Une attaque terroriste visant une synagogue à Manchester a fait deux morts et trois blessés graves hier, tandis que des affrontements éclataient entre manifestants pro-palestiniens et la police à Londres. L’agresseur a été appréhendé en moins de dix minutes, mais l’incident relance les inquiétudes concernant la montée de l’antisémitisme au Royaume-Uni.
L’attaque s’est produite à la synagogue Heaton Park Hebrew Congregation, dans la banlieue de Crumpsall, où vivent côte à côte des communautés juives et musulmanes. Selon les premiers éléments de l’enquête, l’agresseur a d’abord percuté un piéton avec son véhicule avant de sortir et de poignarder plusieurs personnes à l’entrée du lieu de culte. Les forces de l’ordre ont ouvert le feu sur l’attaquant, qui a été immédiatement interpellé.
Trois victimes sont toujours hospitalisées avec des blessures graves. L’une d’entre elles a été blessée par un coup de couteau, une autre a été heurtée par la voiture impliquée dans l’attaque. Une troisième personne s’est rendue à l’hôpital avec des blessures qui pourraient avoir été causées lors de l’interpellation de l’agresseur.
Le Premier ministre Keir Starmer a condamné l’attaque, la qualifiant d’acte terroriste visant les Juifs en raison de leur religion et la Grande-Bretagne en raison de ses valeurs. Il a ordonné un renforcement de la sécurité policière autour de tous les centres juifs du pays.
« Plus tôt dans la journée, sur Yom Kippour, la journée la plus sainte pour la communauté juive, un individu vile a commis une attaque terroriste qui a attaqué les Juifs parce qu’ils sont juifs et a attaqué la Grande-Bretagne à cause de nos valeurs », a-t-il déclaré.
La police du Grand Manchester a salué le courage des membres de la communauté et du personnel de sécurité de la synagogue, qui ont contribué à empêcher l’agresseur d’entrer dans le bâtiment. « Grâce à la bravoure immédiate du personnel de sécurité et des fidèles à l’intérieur ainsi qu’à la réponse rapide de la police, l’attaquant a été empêché d’obtenir l’accès », a déclaré le chef de la police, Sir Stephen Watson.
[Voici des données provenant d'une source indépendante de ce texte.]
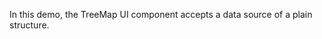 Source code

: In&nbsp;this demo, the TreeMap UI component accepts a&nbsp;data source of&nbsp;a&nbsp;plain structure. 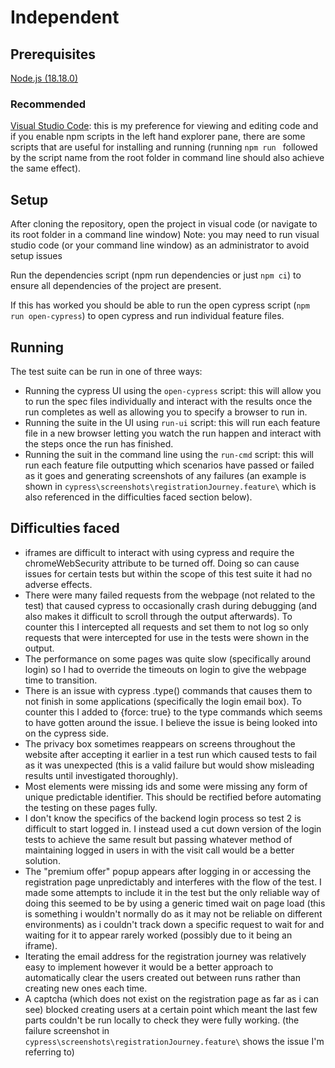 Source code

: # Independent

## Prerequisites
[Node.js (18.18.0)](https://nodejs.org/en)

### Recommended
[Visual Studio Code](https://code.visualstudio.com/): this is my preference for viewing and editing code and if you enable npm scripts in the left hand explorer pane, there are some scripts that are useful for installing and running (running `npm run ` followed by the script name from the root folder in command line should also achieve the same effect).

## Setup
After cloning the repository, open the project in visual code (or navigate to its root folder in a command  line window)
Note: you may need to run visual studio code (or your command line window) as an administrator to avoid setup issues

Run the dependencies script (npm run dependencies or just `npm ci`) to ensure all dependencies of the project are present.

If this has worked you should be able to run the open cypress script (`npm run open-cypress`) to open cypress and run individual feature files.

## Running
The test suite can be run in one of three ways:
* Running the cypress UI using the `open-cypress` script: this will allow you to run the spec files individually and interact with the results once the run completes as well as allowing you to specify a browser to run in.
* Running the suite in the UI using `run-ui` script: this will run each feature file in a new browser letting you watch the run happen and interact with the steps once the run has finished.
* Running the suit in the command line using the `run-cmd` script: this will run each feature file outputting which scenarios have passed or failed as it goes and generating screenshots of any failures (an example is shown in `cypress\screenshots\registrationJourney.feature\` which is also referenced in the difficulties faced section below).

## Difficulties faced
* iframes are difficult to interact with using cypress and require the chromeWebSecurity attribute to be turned off. Doing so can cause issues for certain tests but within the scope of this test suite it had no adverse effects.
* There were many failed requests from the webpage (not related to the test) that caused cypress to occasionally crash during debugging (and also makes it difficult to scroll through the output afterwards). To counter this I intercepted all requests and set them to not log so only requests that were intercepted for use in the tests were shown in the output.
* The performance on some pages was quite slow (specifically around login) so I had to override the timeouts on login to give the webpage time to transition.
* There is an issue with cypress .type() commands that causes them to not finish in some applications (specifically the login email box). To counter this I added to {force: true} to the type commands which seems to have gotten around the issue. I believe the issue is being looked into on the cypress side.
* The privacy box sometimes reappears on screens throughout the website after accepting it earlier in a test run which caused tests to fail as it was unexpected (this is a valid failure but would show misleading results until investigated thoroughly).
* Most elements were missing ids and some were missing any form of unique predictable identifier. This should be rectified before automating the testing on these pages fully.
* I don't know the specifics of the backend login process so test 2 is difficult to start logged in. I instead used a cut down version of the login tests to achieve the same result but passing whatever method of maintaining logged in users in with the visit call would be a better solution.
* The "premium offer" popup appears after logging in or accessing the registration page unpredictably and interferes  with the flow of the test. I made some attempts to include it in the test but the only reliable way of doing this seemed to be by using a generic timed wait on page load (this is something i wouldn't normally do as it may not be reliable on different environments) as i couldn't track down a specific request to wait for and waiting for it to appear rarely worked (possibly due to it being an iframe).
* Iterating the email address for the registration journey was relatively easy to implement however it would be a better approach to automatically clear the users created out between runs rather than creating new ones each time.
* A captcha (which does not exist on the registration page as far as i can see) blocked creating users at a certain point which meant the last few parts couldn't be run locally to check they were fully working. (the failure screenshot in `cypress\screenshots\registrationJourney.feature\` shows the issue I'm referring to) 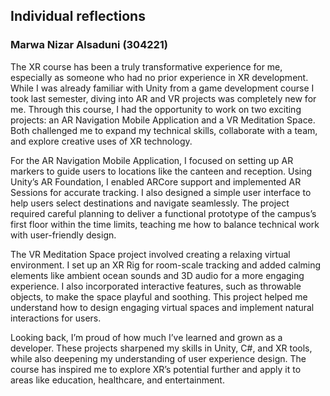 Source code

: <h2>Individual reflections</h2>
<h3>Marwa Nizar Alsaduni (304221)</h3>
<p>The XR course has been a truly transformative experience for me, especially as someone who had no prior experience in XR development. While I was already familiar with Unity from a game development course I took last semester, diving into AR and VR projects was completely new for me. Through this course, I had the opportunity to work on two exciting projects: an AR Navigation Mobile Application and a VR Meditation Space. Both challenged me to expand my technical skills, collaborate with a team, and explore creative uses of XR technology.

For the AR Navigation Mobile Application, I focused on setting up AR markers to guide users to locations like the canteen and reception. Using Unity’s AR Foundation, I enabled ARCore support and implemented AR Sessions for accurate tracking. I also designed a simple user interface to help users select destinations and navigate seamlessly. The project required careful planning to deliver a functional prototype of the campus’s first floor within the time limits, teaching me how to balance technical work with user-friendly design.

The VR Meditation Space project involved creating a relaxing virtual environment. I set up an XR Rig for room-scale tracking and added calming elements like ambient ocean sounds and 3D audio for a more engaging experience. I also incorporated interactive features, such as throwable objects, to make the space playful and soothing. This project helped me understand how to design engaging virtual spaces and implement natural interactions for users.

Looking back, I’m proud of how much I’ve learned and grown as a developer. These projects sharpened my skills in Unity, C#, and XR tools, while also deepening my understanding of user experience design. The course has inspired me to explore XR’s potential further and apply it to areas like education, healthcare, and entertainment. </p>
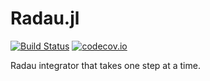 # Radau.jl

[![Build Status](https://travis-ci.com/ryanelandt/Radau.jl.svg?branch=master)](https://travis-ci.com/ryanelandt/Radau.jl)
[![codecov.io](https://codecov.io/github/ryanelandt/Radau.jl/coverage.svg?branch=master)](https://codecov.io/github/ryanelandt/Radau.jl?branch=master)

Radau integrator that takes one step at a time.
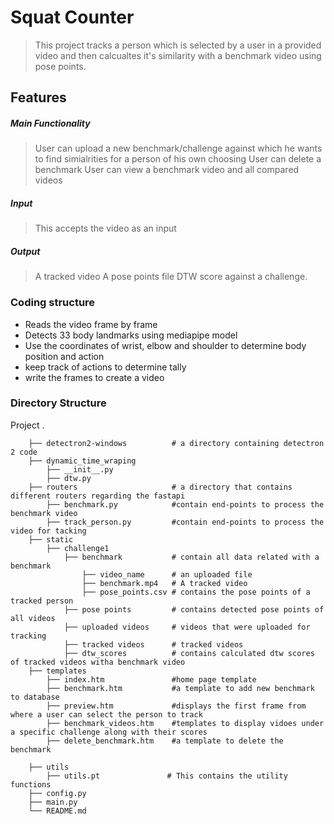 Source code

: # Squat Counter
> This project tracks a person which is selected by a user in a provided video and then calcualtes
  it's similarity with a benchmark video using pose points.

## Features
##### Main Functionality
> User can upload a new benchmark/challenge against which he wants to find simialrities for a person of his own choosing
> User can delete a benchmark
> User can view a benchmark video and all compared videos

##### Input
> This accepts the video as an input

##### Output
> A tracked video
> A pose points file
> DTW score against a challenge.

### Coding structure
* Reads the video frame by frame 
* Detects 33 body landmarks using mediapipe model
* Use the coordinates of wrist, elbow and shoulder to determine body position and action
* keep track of actions to determine tally
* write the frames to create a video 

### Directory Structure

Project
        .
        
        ├── detectron2-windows          # a directory containing detectron 2 code
        ├── dynamic_time_wraping
            ├── __init__.py
            ├── dtw.py
        ├── routers                     # a directory that contains different routers regarding the fastapi
            ├── benchmark.py            #contain end-points to process the benchmark video
            ├── track_person.py         #contain end-points to process the video for tacking
        ├── static
            ├── challenge1
                ├── benchmark           # contain all data related with a benchmark
                    ├── video_name      # an uploaded file
                    ├── benchmark.mp4   # A tracked video
                    ├── pose_points.csv # contains the pose points of a tracked person
                ├── pose points         # contains detected pose points of all videos
                ├── uploaded videos     # videos that were uploaded for tracking
                ├── tracked videos      # tracked videos
                ├── dtw_scores          # contains calculated dtw scores of tracked videos witha benchmark video
        ├── templates
            ├── index.htm               #home page template
            ├── benchmark.htm           #a template to add new benchmark to database
            ├── preview.htm             #displays the first frame from where a user can select the person to track
            ├── benchmark_videos.htm    #templates to display vidoes under a specific challenge along with their scores
            ├── delete_benchmark.htm    #a template to delete the benchmark
                
        ├── utils
            ├── utils.pt               # This contains the utility functions
        ├── config.py
        ├── main.py 
        └── README.md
Les dirigeants juifs ont salué la rapidité de l’intervention policière, mais ont exprimé leur consternation face à la recrudescence de l’antisémitisme. Marc Levy, directeur général du Conseil représentatif juif du Grand Manchester, a déclaré : « Malheureusement, à ce moment-là, nous avons vu une augmentation des crimes de haine, et nous l’avons prévenu pendant une période considérable. » Il a également souligné le risque d’importer des conflits étrangers sur le sol britannique, citant l’utilisation de slogans tels que « mondialiser l’intifada » par certains manifestants.
Dame Louise Ellman, vice-présidente du Jewish Leadership Council, a mis en garde contre un problème qui dépasse la communauté juive : « C’est un problème pour la communauté juive, c’est aussi un problème pour toute la société. Qu’allons-nous faire pour arrêter le discours de haine ? Nous voulons la liberté d’expression, oui, mais cela ne devrait pas se répandre dans la haine. »
L’attaque intervient après des affrontements entre des milliers de manifestants pro-palestiniens et la police devant Downing Street, quelques heures plus tôt. Les manifestants s’étaient rassemblés pour protester contre l’arrestation de Greta Thunberg.
Le ministre israélien des Affaires étrangères, Gideon Sa’ar, a appelé le gouvernement britannique à « freiner cette vague toxique de l’antisémitisme » et à prendre des mesures concrètes pour lutter contre l’incitation à la haine.